I am a beginner , so i wanted to ask , can we create a class object vector/array , that does not delete it's content when i close the program like , so like I want a customer record , but whenever if we try to restart the program we need to enter the customer details again and again ...
how to prevent that from happening
#include <iostream>
#include <vector>
using namespace std;
class customer{
public:
int balance;
string name;
int password;
};
int main(){
vector <customer> cus;
...
if(choice == 1){
cout << cus[i].balance
}
return 0;
}

As a complement to Adam's answer, it is possible to encapsulate the serialization in the container class itself. Here is an simplified example:
The header file defining a persistent_vector class that saves its content to a file:
#include <iostream>
#include <string>
#include <vector>
#include <fstream>
#include <initializer_list>
namespace {
// Utility functions able to store one element of a trivially copyable type
template <class T>
std::ostream& store1(std::ostream& out, const T& val) {
out.write(reinterpret_cast<const char*>(&val), sizeof(val));
return out;
}
template <class T>
std::istream& load1(std::istream& in, T& val) {
in.read(reinterpret_cast<char*>(&val), sizeof(val));
return in;
}
// Specialization for the std::string type
template <>
std::ostream& store1<std::string>(std::ostream& out, const std::string& val) {
store1<size_t>(out, val.size());
if (out) out.write(val.data(), val.size());
return out;
}
template <>
std::istream& load1<std::string>(std::istream& in, std::string& val) {
size_t len;
load1<size_t>(in, len);
if (in) {
char* data = new char[len];
in.read(data, len);
if (in) val.assign(data, len);
delete[] data;
}
return in;
}
}
template <class T>
class persistent_vector {
const std::string path;
std::vector<T> vec;
// load the vector from a file
void load() {
std::ifstream in(path);
if (in) {
for (;;) {
T elt;
load1(in, elt);
if (!in) break;
vec.push_back(elt);
}
if (!in.eof()) {
throw std::istream::failure("Read error");
}
in.close();
}
}
// store the vector to a file
void store() {
std::ofstream out(path);
size_t n = 0;
if (out) {
for (const T& elt : vec) {
store1(out, elt);
if (!out) break;
++n;
}
}
if (!out) {
std::cerr << "Write error after " << n << " elements on " << vec.size() << '\n';
}
}
public:
// a bunch of constructors, first ones load data from the file
persistent_vector(const std::string& path) : path(path) {
load();
}
persistent_vector(const std::string& path, size_t sz) :
path(path), vec(sz) {
load();
};
// last 2 constructors ignore the file because they do receive data
persistent_vector(const std::string& path, size_t sz, const T& val) :
path(path), vec(sz, val) {
};
persistent_vector(const std::string& path, std::initializer_list<T> ini) :
path(path), vec(ini) {
}
// destructor strores the data to the file before actually destroying it
~persistent_vector() {
store();
}
// direct access to the vector (const and non const versions)
std::vector<T>& data() {
return vec;
}
const std::vector<T>& data() const {
return vec;
}
};
It can, out of the box, handle any trivially copyable type and std::string. User has to provide specializations of store1 and load1 for custom types.

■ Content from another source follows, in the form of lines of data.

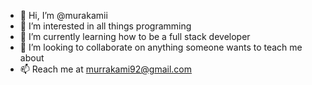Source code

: - 👋 Hi, I’m @murakamii
- 👀 I’m interested in all things programming
- 🌱 I’m currently learning how to be a full stack developer
- 💞️ I’m looking to collaborate on anything someone wants to teach me about
- 📫 Reach me at murrakami92@gmail.com

<!---
murakamii/murakamii is a ✨ special ✨ repository because its `README.md` (this file) appears on your GitHub profile.
You can click the Preview link to take a look at your changes.
--->
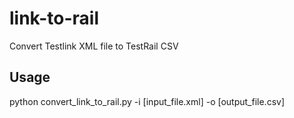 # link-to-rail
Convert Testlink XML file to TestRail CSV

Usage
-----
python convert_link_to_rail.py -i [input_file.xml] -o [output_file.csv]
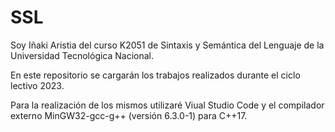 # SSL

Soy Iñaki Aristia del curso K2051 de Sintaxis y Semántica del Lenguaje de la Universidad Tecnológica Nacional.

En este repositorio se cargarán los trabajos realizados durante el ciclo lectivo 2023.

Para la realización de los mismos utilizaré Viual Studio Code y el compilador externo MinGW32-gcc-g++ (versión 6.3.0-1) para C++17.
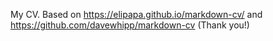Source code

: My CV. Based on https://elipapa.github.io/markdown-cv/ and https://github.com/davewhipp/markdown-cv (Thank you!)
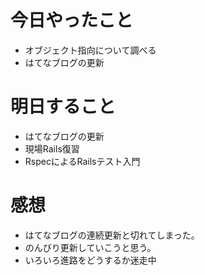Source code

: # 今日やったこと
- オブジェクト指向について調べる
- はてなブログの更新

# 明日すること
- はてなブログの更新
- 現場Rails復習
- RspecによるRailsテスト入門

# 感想
- はてなブログの連続更新と切れてしまった。
- のんびり更新していこうと思う。
- いろいろ進路をどうするか迷走中
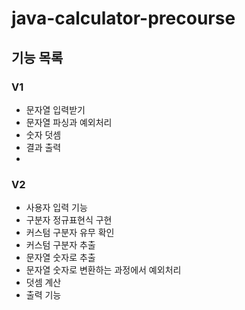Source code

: # java-calculator-precourse

## 기능 목록
### V1
- 문자열 입력받기
- 문자열 파싱과 예외처리
- 숫자 덧셈
- 결과 출력
- 
### V2
- 사용자 입력 기능
- 구분자 정규표현식 구현
- 커스텀 구분자 유무 확인
- 커스텀 구분자 추출
- 문자열 숫자로 추출
- 문자열 숫자로 변환하는 과정에서 예외처리
- 덧셈 계산
- 출력 기능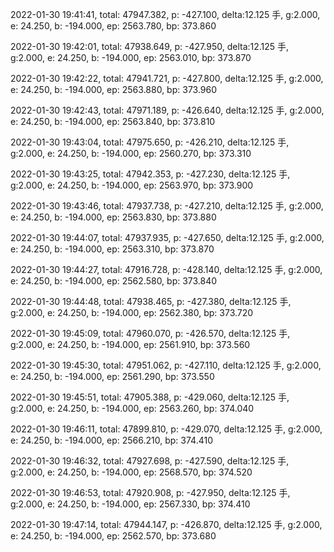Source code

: 2022-01-30 19:41:41, total: 47947.382, p: -427.100, delta:12.125 手, g:2.000, e: 24.250, b: -194.000, ep: 2563.780, bp: 373.860

2022-01-30 19:42:01, total: 47938.649, p: -427.950, delta:12.125 手, g:2.000, e: 24.250, b: -194.000, ep: 2563.010, bp: 373.870

2022-01-30 19:42:22, total: 47941.721, p: -427.800, delta:12.125 手, g:2.000, e: 24.250, b: -194.000, ep: 2563.880, bp: 373.960

2022-01-30 19:42:43, total: 47971.189, p: -426.640, delta:12.125 手, g:2.000, e: 24.250, b: -194.000, ep: 2563.840, bp: 373.810

2022-01-30 19:43:04, total: 47975.650, p: -426.210, delta:12.125 手, g:2.000, e: 24.250, b: -194.000, ep: 2560.270, bp: 373.310

2022-01-30 19:43:25, total: 47942.353, p: -427.230, delta:12.125 手, g:2.000, e: 24.250, b: -194.000, ep: 2563.970, bp: 373.900

2022-01-30 19:43:46, total: 47937.738, p: -427.210, delta:12.125 手, g:2.000, e: 24.250, b: -194.000, ep: 2563.830, bp: 373.880

2022-01-30 19:44:07, total: 47937.935, p: -427.650, delta:12.125 手, g:2.000, e: 24.250, b: -194.000, ep: 2563.310, bp: 373.870

2022-01-30 19:44:27, total: 47916.728, p: -428.140, delta:12.125 手, g:2.000, e: 24.250, b: -194.000, ep: 2562.580, bp: 373.840

2022-01-30 19:44:48, total: 47938.465, p: -427.380, delta:12.125 手, g:2.000, e: 24.250, b: -194.000, ep: 2562.380, bp: 373.720

2022-01-30 19:45:09, total: 47960.070, p: -426.570, delta:12.125 手, g:2.000, e: 24.250, b: -194.000, ep: 2561.910, bp: 373.560

2022-01-30 19:45:30, total: 47951.062, p: -427.110, delta:12.125 手, g:2.000, e: 24.250, b: -194.000, ep: 2561.290, bp: 373.550

2022-01-30 19:45:51, total: 47905.388, p: -429.060, delta:12.125 手, g:2.000, e: 24.250, b: -194.000, ep: 2563.260, bp: 374.040

2022-01-30 19:46:11, total: 47899.810, p: -429.070, delta:12.125 手, g:2.000, e: 24.250, b: -194.000, ep: 2566.210, bp: 374.410

2022-01-30 19:46:32, total: 47927.698, p: -427.590, delta:12.125 手, g:2.000, e: 24.250, b: -194.000, ep: 2568.570, bp: 374.520

2022-01-30 19:46:53, total: 47920.908, p: -427.950, delta:12.125 手, g:2.000, e: 24.250, b: -194.000, ep: 2567.330, bp: 374.410

2022-01-30 19:47:14, total: 47944.147, p: -426.870, delta:12.125 手, g:2.000, e: 24.250, b: -194.000, ep: 2562.570, bp: 373.680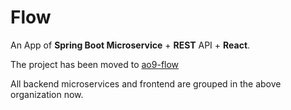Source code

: ﻿# Flow

An App of **Spring Boot Microservice** + **REST** API + **React**.

The project has been moved to [ao9-flow](https://github.com/ao9-flow)

All backend microservices and frontend are grouped in the above organization now.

Here is a trivial program using it:
#include <iostream>
#include <string>
#include "persistent_vector.h"
int main() {
std::cout << "Create new vector (0) or read an existing one (1): ";
int cr;
std::cin >> cr;
if (!std::cin || (cr != 0 && cr != 1)) {
std::cout << "Incorrect input\n";
return 1;
}
if (cr == 0) {
persistent_vector<std::string> v("foo.data", 0, "");
// skip to the end of line...
std::cin.ignore(std::numeric_limits<std::streamsize>::max(), '\n');
for (;;) {
std::string line;
std::cout << "Enter a string to add to the vector (empty string to end program)\n";
std::getline(std::cin, line);
if (line.empty()) break;
v.data().push_back(line);
}
}
else {
persistent_vector<std::string> v("foo.data");
for (const std::string& i : v.data()) {
std::cout << i << '\n';
}
}
return 0;
}

When a programmer creates a vector class, he must ensure that the resources acquired for that vector are released when they are no longer needed. (See RAII)
C++ Reference : https://en.cppreference.com/w/cpp/language/raii
Wikipedia : https://en.wikipedia.org/wiki/Resource_acquisition_is_initialization
Stack Overflow : What is meant by Resource Acquisition is Initialization (RAII)?

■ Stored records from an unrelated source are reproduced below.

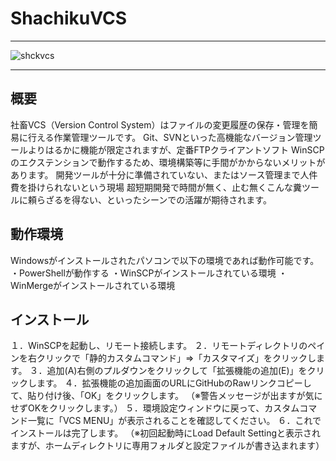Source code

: # ShachikuVCS
------

![shckvcs](https://user-images.githubusercontent.com/4313248/159166505-7e2078ec-8214-4eed-a73f-a51f9e59fa50.jpg)

------
## 概要

社畜VCS（Version Control System）はファイルの変更履歴の保存・管理を簡易に行える作業管理ツールです。
Git、SVNといった高機能なバージョン管理ツールよりはるかに機能が限定されますが、定番FTPクライアントソフト
WinSCPのエクステンションで動作するため、環境構築等に手間がかからないメリットがあります。
開発ツールが十分に準備されていない、またはソース管理まで人件費を掛けられないという現場
超短期開発で時間が無く、止む無くこんな糞ツールに頼らざるを得ない、といったシーンでの活躍が期待されます。

## 動作環境
Windowsがインストールされたパソコンで以下の環境であれば動作可能です。
・PowerShellが動作する
・WinSCPがインストールされている環境
・WinMergeがインストールされている環境

## インストール
１．WinSCPを起動し、リモート接続します。
２．リモートディレクトリのペインを右クリックで「静的カスタムコマンド」⇒「カスタマイズ」をクリックします。
３．追加(A)右側のプルダウンをクリックして「拡張機能の追加(E)」をクリックします。
４．拡張機能の追加画面のURLにGitHubのRawリンクコピーして、貼り付け後、「OK」をクリックします。
（※警告メッセージが出ますが気にせずOKをクリックします。）
５．環境設定ウィンドウに戻って、カスタムコマンド一覧に「VCS MENU」が表示されることを確認してください。
６．これでインストールは完了します。
（※初回起動時にLoad Default Settingと表示されますが、ホームディレクトリに専用フォルダと設定ファイルが書き込まれます）
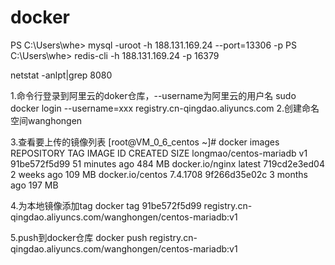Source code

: # docker
PS C:\Users\whe> mysql -uroot -h 188.131.169.24 --port=13306 -p
PS C:\Users\whe> redis-cli -h 188.131.169.24 -p 16379


netstat -anlpt|grep 8080






















1.命令行登录到阿里云的doker仓库，--username为阿里云的用户名
sudo docker login --username=xxx registry.cn-qingdao.aliyuncs.com
2.创建命名空间wanghongen

3.查看要上传的镜像列表
[root@VM_0_6_centos ~]# docker images
REPOSITORY               TAG                 IMAGE ID            CREATED             SIZE
longmao/centos-mariadb   v1                  91be572f5d99        51 minutes ago      484 MB
docker.io/nginx          latest              719cd2e3ed04        2 weeks ago         109 MB
docker.io/centos         7.4.1708            9f266d35e02c        3 months ago        197 MB

4.为本地镜像添加tag
docker tag 91be572f5d99 registry.cn-qingdao.aliyuncs.com/wanghongen/centos-mariadb:v1

5.push到docker仓库
docker push registry.cn-qingdao.aliyuncs.com/wanghongen/centos-mariadb:v1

Microsoft : https://learn.microsoft.com/en-us/cpp/cpp/object-lifetime-and-resource-management-modern-cpp?view=msvc-170
Before the program closes, all resources must be released.
(No leaking resources, memory included)
It is not possible to create a vector class that does not delete its contents after closing a program. Secure operating systems will release program resources when the program is closed.

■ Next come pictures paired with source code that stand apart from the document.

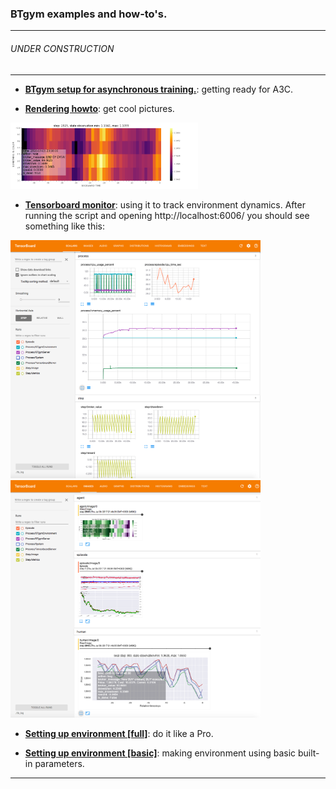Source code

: ### BTgym examples and how-to's.
****
###### UNDER CONSTRUCTION
****

- **[BTgym setup for asynchronous training.](./async_btgym_workers.ipynb)**: getting ready for A3C.

- **[Rendering howto](./rendering_howto.ipynb)**: get cool pictures.
    
[<img src="./img/ag_state_magma.png" width="300">](./img/ag_state_magma.png)

- **[Tensorboard monitor](./tensorboard_monitor.ipynb)**: using it to track environment dynamics.
 After running the script and opening http://localhost:6006/ you should see something like this:

[<img src="./img/tb_1_2017-07-06.png " width="400">](./img/tb_1_2017-07-06.png) [<img src="./img/tb_2_2017-07-06.png " width="400">](./img/tb_2_2017-07-06.png)

- **[Setting up environment [full]](./setting_up_environment_full.ipynb)**: do it like a Pro.

- **[Setting up environment [basic]](./setting_up_environment_basic.ipynb)**: making environment using basic built-in parameters.


 ****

If you want the program not to lose customer information after closing, you need to save the information in persistent (non-volatile) storage device, such as a disk.
As CinCout, 김선달, Serge Ballesta say, you have to save the customer information to a file, and write the program so that you can read that file during the start of the program.
#include <iostream>
#include <fstream>
#include <string>
#include <vector>
struct customer {
std::string name;
int balance;
int password;
};
int main() {
std::vector <customer> customers;
std::ifstream ifs("info.txt");
{
customer customer{};
while (ifs >> customer.name >> customer.balance >> customer.password)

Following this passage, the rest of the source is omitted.